How to complete this task:
Print nothing but the lines below starting at the line that holds "## 📚 Documentation" and ending at the line that holds "- **[🛠️ Troubleshooting](docs/troubleshooting.md)**", including both, each exactly as written.

━━ Available records

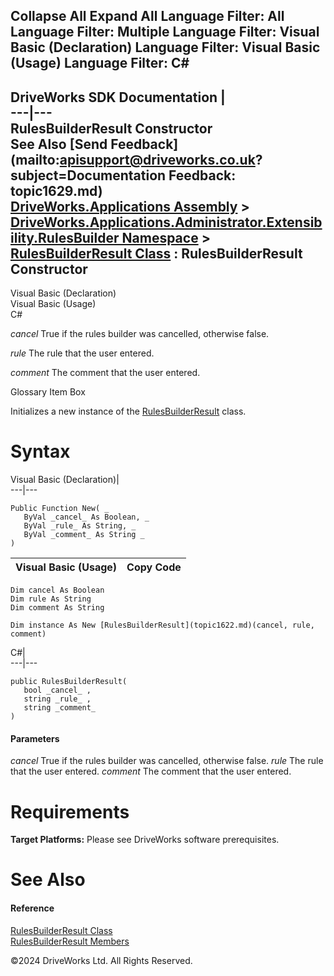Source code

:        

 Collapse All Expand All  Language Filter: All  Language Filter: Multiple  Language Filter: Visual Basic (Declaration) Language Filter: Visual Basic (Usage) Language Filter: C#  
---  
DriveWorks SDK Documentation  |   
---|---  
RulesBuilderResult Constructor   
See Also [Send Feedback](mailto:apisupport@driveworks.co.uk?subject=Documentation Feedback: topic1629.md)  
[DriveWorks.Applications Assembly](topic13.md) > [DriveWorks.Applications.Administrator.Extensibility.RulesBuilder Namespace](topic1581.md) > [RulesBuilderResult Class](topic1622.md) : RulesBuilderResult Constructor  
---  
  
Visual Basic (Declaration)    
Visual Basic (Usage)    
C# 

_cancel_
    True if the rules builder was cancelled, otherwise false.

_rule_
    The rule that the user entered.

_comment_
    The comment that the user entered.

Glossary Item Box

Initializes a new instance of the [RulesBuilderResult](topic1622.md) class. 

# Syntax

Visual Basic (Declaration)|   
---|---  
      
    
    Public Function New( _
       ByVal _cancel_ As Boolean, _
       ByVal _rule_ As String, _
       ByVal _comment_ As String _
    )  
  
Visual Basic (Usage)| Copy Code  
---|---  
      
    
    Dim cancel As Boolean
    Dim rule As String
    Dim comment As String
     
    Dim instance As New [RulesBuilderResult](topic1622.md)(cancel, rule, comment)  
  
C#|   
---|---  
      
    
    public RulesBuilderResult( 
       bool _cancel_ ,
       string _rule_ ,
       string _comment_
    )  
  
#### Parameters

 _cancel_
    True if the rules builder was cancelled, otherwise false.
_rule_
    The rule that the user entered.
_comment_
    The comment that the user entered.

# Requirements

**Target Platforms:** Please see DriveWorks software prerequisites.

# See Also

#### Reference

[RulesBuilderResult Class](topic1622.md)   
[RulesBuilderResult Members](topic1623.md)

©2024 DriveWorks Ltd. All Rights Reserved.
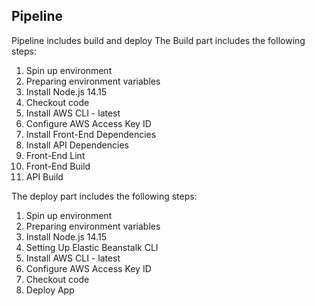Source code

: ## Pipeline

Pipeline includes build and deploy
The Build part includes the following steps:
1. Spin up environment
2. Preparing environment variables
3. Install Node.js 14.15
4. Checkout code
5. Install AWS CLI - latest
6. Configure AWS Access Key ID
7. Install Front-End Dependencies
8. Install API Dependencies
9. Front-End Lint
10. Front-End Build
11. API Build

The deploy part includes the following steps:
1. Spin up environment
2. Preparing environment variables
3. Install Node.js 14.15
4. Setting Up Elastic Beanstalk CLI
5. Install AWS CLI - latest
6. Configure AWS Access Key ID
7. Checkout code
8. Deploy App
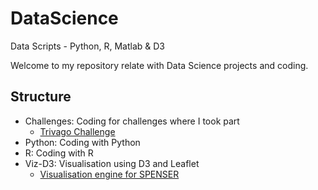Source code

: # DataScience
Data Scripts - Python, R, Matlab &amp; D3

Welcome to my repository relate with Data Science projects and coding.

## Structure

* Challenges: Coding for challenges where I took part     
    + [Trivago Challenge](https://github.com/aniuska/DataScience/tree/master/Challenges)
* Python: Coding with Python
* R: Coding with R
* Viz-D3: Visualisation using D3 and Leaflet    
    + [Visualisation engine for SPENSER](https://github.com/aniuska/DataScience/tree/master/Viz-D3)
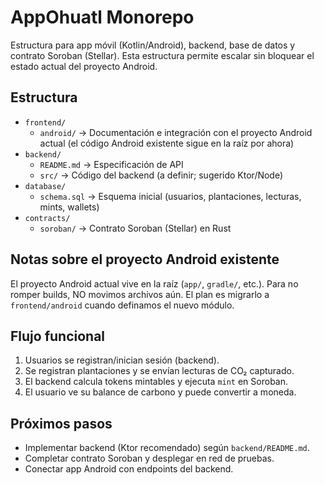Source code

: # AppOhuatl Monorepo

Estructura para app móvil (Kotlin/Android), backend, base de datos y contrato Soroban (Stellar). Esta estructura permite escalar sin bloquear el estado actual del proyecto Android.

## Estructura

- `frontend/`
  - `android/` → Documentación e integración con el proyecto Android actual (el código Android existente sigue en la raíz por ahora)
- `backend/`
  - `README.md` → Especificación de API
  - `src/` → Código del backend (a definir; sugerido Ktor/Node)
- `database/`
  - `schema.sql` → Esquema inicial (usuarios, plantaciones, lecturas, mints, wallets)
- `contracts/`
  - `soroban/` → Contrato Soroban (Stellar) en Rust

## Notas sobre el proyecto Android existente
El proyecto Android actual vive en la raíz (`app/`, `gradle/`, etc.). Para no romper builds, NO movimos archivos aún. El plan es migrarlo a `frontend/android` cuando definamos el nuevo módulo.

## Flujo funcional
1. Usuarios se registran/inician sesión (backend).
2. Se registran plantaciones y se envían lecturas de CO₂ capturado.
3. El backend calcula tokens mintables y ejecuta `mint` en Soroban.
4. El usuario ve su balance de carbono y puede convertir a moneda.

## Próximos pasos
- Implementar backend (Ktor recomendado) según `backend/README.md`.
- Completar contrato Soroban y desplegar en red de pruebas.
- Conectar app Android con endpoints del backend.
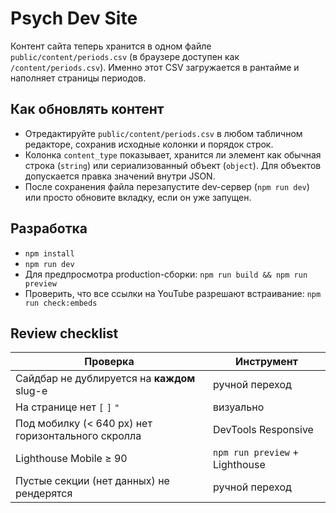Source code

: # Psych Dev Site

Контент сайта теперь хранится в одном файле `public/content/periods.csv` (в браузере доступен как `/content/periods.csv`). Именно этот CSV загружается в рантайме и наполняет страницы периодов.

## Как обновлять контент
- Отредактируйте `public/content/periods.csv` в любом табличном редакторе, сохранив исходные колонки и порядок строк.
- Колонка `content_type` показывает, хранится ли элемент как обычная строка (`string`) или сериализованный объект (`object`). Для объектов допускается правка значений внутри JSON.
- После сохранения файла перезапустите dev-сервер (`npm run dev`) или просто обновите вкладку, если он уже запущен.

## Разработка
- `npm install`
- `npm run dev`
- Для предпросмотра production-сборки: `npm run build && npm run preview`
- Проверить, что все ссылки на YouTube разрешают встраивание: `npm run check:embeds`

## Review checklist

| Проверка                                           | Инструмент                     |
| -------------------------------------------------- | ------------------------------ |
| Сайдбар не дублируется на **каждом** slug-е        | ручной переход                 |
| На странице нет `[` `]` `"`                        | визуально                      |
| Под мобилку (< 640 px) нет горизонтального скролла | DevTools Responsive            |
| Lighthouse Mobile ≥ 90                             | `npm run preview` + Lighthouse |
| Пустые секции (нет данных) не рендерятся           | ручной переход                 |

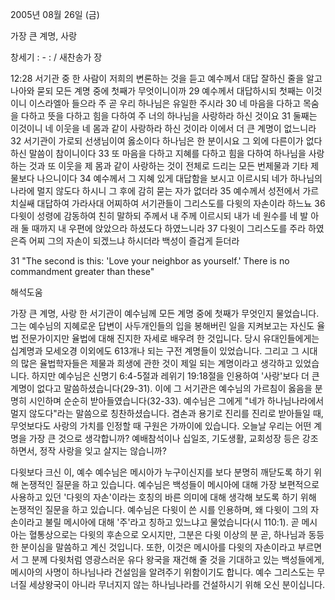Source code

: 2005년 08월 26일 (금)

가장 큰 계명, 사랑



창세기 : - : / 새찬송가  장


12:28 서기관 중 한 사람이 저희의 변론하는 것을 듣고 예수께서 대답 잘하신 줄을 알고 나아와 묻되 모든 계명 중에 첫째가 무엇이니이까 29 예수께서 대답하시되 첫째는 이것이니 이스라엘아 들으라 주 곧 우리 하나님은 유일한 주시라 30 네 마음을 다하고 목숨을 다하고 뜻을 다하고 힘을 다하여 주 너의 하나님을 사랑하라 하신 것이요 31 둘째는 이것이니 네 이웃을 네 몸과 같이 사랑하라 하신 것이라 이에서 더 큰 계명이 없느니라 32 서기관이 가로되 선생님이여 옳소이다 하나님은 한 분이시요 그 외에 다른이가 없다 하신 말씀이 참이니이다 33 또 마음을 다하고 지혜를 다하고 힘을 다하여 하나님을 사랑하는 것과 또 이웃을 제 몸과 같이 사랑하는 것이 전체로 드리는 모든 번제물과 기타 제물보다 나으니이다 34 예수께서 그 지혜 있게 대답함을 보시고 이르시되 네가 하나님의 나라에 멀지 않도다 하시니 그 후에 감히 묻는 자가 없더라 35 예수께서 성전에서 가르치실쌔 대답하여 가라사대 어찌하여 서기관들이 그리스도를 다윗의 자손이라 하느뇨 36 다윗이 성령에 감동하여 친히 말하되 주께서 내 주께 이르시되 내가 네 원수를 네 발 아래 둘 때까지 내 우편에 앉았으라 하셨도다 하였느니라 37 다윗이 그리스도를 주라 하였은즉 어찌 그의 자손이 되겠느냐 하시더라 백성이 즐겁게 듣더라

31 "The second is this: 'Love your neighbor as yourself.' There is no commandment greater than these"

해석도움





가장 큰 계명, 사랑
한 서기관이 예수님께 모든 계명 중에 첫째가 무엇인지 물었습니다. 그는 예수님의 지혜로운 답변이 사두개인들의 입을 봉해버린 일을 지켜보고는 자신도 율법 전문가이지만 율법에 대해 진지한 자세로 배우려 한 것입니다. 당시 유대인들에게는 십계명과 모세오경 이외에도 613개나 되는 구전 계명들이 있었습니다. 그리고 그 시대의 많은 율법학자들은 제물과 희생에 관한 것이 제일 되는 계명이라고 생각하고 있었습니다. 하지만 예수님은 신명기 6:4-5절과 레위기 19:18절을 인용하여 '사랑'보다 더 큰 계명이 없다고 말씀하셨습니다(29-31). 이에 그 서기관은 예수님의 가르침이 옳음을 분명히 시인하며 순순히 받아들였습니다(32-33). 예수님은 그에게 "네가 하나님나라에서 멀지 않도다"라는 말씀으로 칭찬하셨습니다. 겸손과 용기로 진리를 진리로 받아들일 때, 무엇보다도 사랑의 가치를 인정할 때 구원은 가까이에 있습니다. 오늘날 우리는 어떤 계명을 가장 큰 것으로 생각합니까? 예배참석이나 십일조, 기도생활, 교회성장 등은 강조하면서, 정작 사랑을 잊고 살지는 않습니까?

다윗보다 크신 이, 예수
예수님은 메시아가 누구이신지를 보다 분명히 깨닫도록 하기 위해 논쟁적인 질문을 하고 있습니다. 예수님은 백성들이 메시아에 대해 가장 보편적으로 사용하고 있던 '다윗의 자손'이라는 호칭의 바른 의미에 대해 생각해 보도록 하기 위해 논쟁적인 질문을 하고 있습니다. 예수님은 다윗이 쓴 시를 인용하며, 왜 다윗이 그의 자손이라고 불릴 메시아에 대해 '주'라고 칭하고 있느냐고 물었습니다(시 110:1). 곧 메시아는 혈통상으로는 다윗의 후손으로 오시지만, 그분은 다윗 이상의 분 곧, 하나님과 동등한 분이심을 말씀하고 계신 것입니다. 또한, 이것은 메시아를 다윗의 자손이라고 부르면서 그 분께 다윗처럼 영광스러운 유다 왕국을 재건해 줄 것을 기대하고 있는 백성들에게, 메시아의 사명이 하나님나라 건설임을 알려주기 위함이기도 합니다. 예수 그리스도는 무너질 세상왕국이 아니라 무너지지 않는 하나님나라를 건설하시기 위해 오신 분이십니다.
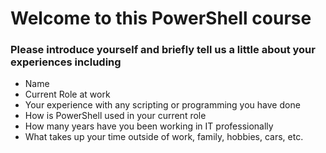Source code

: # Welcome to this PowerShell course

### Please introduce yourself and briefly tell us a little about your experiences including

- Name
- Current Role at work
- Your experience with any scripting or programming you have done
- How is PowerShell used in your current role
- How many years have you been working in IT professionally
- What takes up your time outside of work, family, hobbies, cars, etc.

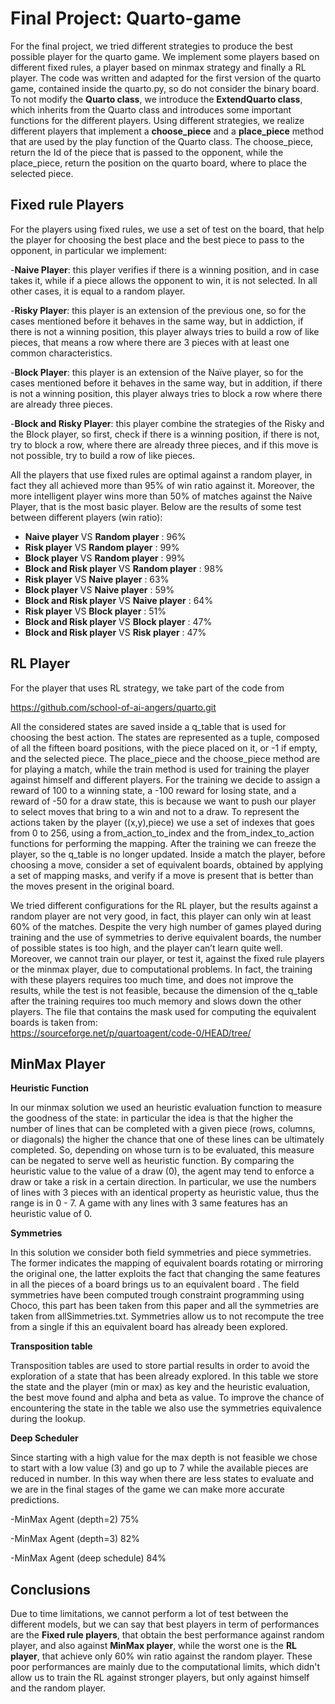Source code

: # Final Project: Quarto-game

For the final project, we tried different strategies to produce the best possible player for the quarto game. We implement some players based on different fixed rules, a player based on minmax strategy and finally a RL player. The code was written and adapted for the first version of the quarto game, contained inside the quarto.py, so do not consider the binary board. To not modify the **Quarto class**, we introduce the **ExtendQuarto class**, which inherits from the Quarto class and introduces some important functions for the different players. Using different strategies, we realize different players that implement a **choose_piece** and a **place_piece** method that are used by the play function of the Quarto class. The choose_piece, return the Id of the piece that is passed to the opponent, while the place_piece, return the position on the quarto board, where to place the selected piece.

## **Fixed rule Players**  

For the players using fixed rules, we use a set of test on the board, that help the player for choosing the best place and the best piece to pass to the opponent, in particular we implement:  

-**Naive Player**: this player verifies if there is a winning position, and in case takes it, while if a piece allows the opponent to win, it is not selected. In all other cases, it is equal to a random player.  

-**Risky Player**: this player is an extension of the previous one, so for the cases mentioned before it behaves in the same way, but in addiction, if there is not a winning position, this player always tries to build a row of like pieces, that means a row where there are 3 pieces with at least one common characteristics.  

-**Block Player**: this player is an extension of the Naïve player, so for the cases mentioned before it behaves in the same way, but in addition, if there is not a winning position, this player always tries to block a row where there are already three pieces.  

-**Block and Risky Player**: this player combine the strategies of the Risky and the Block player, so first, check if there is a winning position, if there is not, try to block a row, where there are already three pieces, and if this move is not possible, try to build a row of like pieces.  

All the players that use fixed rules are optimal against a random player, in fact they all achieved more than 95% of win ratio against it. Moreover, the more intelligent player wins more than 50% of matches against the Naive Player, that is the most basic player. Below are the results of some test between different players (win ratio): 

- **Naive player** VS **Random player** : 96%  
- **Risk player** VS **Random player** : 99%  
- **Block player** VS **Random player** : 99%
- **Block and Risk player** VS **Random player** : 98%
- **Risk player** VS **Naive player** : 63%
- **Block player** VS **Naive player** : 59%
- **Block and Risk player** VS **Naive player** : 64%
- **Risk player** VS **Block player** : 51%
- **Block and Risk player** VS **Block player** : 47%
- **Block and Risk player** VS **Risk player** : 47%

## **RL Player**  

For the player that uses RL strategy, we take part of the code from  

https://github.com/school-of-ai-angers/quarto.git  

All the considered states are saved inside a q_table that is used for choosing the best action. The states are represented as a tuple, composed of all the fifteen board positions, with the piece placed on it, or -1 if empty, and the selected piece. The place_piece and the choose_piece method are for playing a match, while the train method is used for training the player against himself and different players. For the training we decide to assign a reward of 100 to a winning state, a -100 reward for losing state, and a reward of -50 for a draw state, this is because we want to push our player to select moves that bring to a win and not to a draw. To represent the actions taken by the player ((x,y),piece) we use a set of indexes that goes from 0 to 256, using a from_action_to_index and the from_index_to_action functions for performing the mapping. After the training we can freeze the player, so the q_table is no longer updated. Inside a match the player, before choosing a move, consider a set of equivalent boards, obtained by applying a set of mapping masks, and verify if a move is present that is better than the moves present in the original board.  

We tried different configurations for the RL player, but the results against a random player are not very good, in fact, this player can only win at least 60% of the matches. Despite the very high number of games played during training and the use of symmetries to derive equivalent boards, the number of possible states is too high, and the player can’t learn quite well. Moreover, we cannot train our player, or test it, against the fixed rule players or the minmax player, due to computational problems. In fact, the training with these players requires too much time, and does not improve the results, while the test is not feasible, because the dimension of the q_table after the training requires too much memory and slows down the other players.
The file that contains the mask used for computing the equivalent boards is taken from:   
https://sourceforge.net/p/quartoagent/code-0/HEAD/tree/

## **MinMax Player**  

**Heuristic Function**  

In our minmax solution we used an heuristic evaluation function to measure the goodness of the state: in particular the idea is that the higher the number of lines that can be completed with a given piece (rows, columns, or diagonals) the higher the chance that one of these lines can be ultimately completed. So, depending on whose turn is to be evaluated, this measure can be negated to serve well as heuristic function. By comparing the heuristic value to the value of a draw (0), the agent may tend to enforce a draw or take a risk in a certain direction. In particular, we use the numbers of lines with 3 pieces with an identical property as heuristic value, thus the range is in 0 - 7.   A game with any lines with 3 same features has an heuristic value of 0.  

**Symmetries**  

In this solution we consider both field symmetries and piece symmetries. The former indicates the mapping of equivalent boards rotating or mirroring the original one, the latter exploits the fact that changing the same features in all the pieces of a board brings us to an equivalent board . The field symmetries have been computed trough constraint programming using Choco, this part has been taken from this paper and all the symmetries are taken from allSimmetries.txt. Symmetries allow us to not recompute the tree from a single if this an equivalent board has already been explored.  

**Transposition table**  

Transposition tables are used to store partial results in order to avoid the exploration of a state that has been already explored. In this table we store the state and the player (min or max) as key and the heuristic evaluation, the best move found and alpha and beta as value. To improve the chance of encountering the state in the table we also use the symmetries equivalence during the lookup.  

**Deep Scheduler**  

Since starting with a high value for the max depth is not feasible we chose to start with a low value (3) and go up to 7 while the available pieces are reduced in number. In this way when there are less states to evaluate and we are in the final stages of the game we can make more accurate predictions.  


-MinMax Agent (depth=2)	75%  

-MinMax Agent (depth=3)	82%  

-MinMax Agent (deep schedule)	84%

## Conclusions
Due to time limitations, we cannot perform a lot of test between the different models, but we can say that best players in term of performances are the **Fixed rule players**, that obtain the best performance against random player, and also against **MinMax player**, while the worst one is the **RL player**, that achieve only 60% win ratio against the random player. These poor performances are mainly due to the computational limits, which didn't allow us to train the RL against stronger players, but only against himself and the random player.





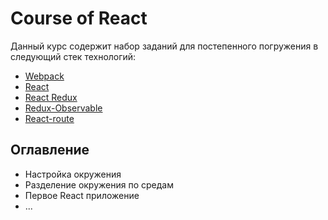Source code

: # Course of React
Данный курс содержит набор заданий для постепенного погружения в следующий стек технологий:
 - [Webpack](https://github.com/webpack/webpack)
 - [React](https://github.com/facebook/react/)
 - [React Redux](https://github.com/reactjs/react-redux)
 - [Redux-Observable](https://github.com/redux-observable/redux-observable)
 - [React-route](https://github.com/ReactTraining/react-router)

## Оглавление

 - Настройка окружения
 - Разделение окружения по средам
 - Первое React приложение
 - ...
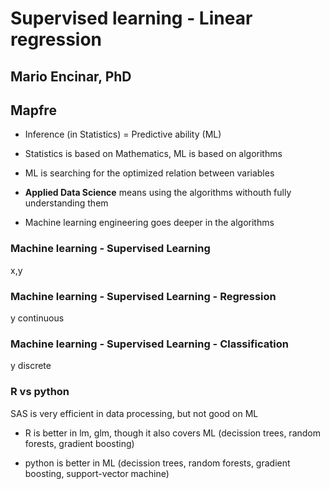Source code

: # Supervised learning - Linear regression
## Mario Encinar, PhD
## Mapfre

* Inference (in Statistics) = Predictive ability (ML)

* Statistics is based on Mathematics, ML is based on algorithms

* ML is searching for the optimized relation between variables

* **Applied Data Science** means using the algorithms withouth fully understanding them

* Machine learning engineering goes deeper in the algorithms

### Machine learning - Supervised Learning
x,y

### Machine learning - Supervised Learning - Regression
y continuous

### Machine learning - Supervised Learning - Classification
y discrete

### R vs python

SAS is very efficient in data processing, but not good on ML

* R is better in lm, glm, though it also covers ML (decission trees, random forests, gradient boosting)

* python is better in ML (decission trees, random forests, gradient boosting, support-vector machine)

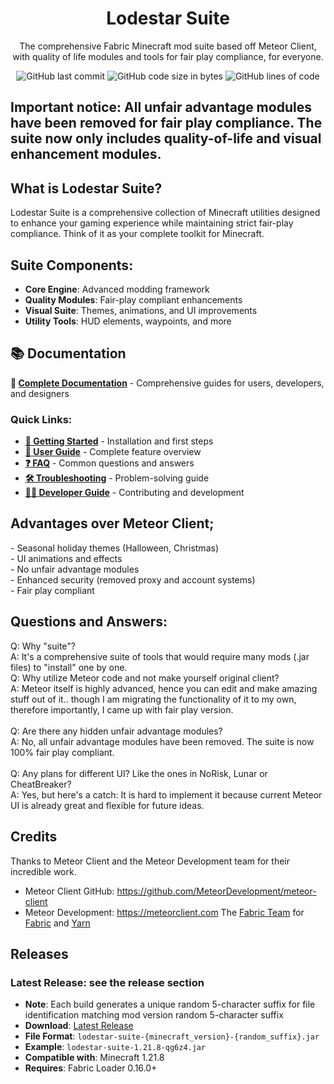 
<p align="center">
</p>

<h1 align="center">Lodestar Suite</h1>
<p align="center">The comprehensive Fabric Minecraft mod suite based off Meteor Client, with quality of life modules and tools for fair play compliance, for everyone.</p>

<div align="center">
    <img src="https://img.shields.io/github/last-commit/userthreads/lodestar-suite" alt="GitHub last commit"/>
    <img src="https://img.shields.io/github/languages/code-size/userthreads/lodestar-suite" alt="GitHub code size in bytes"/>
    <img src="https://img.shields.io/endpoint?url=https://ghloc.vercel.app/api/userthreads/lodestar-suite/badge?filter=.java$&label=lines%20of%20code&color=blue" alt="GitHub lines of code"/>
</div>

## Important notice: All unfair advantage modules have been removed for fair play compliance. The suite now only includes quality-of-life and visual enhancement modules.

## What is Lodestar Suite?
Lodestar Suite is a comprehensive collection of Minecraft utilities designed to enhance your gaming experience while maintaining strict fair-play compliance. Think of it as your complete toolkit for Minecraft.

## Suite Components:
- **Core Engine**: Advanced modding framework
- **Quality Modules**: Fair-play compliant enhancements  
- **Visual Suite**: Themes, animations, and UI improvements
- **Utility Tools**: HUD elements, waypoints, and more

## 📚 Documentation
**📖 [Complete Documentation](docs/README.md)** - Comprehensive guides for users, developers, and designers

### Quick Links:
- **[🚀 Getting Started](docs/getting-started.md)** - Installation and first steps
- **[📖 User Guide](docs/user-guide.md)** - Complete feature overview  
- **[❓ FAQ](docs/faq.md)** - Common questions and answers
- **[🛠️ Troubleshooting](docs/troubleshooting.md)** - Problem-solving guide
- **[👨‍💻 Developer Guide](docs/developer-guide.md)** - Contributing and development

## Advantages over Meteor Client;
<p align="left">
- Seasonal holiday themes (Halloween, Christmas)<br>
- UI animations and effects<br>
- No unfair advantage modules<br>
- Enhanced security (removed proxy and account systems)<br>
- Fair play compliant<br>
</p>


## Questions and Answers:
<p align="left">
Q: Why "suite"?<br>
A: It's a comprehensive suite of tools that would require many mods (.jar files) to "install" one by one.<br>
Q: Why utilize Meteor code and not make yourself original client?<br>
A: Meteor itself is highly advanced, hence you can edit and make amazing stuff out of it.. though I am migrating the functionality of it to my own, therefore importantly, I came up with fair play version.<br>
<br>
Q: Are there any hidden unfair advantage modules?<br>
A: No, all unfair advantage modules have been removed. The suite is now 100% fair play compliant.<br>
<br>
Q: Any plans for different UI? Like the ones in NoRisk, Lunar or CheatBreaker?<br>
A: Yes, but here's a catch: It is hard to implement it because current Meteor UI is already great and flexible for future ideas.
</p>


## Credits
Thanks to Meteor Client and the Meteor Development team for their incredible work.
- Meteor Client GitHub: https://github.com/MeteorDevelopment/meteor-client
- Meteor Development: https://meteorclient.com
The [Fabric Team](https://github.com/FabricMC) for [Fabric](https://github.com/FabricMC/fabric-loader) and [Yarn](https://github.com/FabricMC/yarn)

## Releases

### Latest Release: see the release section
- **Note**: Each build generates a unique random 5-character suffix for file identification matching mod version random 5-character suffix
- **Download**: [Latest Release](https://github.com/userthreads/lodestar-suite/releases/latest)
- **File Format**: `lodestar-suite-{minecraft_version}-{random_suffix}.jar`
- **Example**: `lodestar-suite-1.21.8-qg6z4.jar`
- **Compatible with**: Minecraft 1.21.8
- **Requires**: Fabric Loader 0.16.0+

━━━━

Exercise solution:
## 📚 Documentation
**📖 [Complete Documentation](docs/README.md)** - Comprehensive guides for users, developers, and designers

### Quick Links:
- **[🚀 Getting Started](docs/getting-started.md)** - Installation and first steps
- **[📖 User Guide](docs/user-guide.md)** - Complete feature overview  
- **[❓ FAQ](docs/faq.md)** - Common questions and answers
- **[🛠️ Troubleshooting](docs/troubleshooting.md)** - Problem-solving guide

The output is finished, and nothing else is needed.